*Task to complete*: Check each line of the listing for the string "strokeStyle", then state how many lines have it. Only the number is wanted.
======== Source material
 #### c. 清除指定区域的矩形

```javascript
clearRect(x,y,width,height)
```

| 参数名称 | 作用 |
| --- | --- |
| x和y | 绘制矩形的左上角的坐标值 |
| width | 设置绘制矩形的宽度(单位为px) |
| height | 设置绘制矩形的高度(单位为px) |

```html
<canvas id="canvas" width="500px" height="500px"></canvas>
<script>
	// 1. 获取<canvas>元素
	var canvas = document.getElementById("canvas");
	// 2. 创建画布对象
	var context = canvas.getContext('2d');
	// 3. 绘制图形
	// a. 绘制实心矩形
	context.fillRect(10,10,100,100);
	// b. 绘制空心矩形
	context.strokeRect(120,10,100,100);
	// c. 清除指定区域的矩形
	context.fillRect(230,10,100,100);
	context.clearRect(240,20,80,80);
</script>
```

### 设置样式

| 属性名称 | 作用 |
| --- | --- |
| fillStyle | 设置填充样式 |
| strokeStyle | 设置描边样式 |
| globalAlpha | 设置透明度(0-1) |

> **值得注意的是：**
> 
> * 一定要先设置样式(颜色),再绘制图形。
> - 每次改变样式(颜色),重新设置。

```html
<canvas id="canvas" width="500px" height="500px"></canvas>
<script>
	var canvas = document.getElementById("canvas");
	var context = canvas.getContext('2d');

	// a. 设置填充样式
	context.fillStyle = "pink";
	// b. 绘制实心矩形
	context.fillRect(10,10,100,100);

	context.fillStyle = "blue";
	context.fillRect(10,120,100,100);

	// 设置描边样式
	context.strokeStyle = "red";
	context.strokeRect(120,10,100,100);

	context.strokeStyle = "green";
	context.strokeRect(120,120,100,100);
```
================
*Answer below*: 3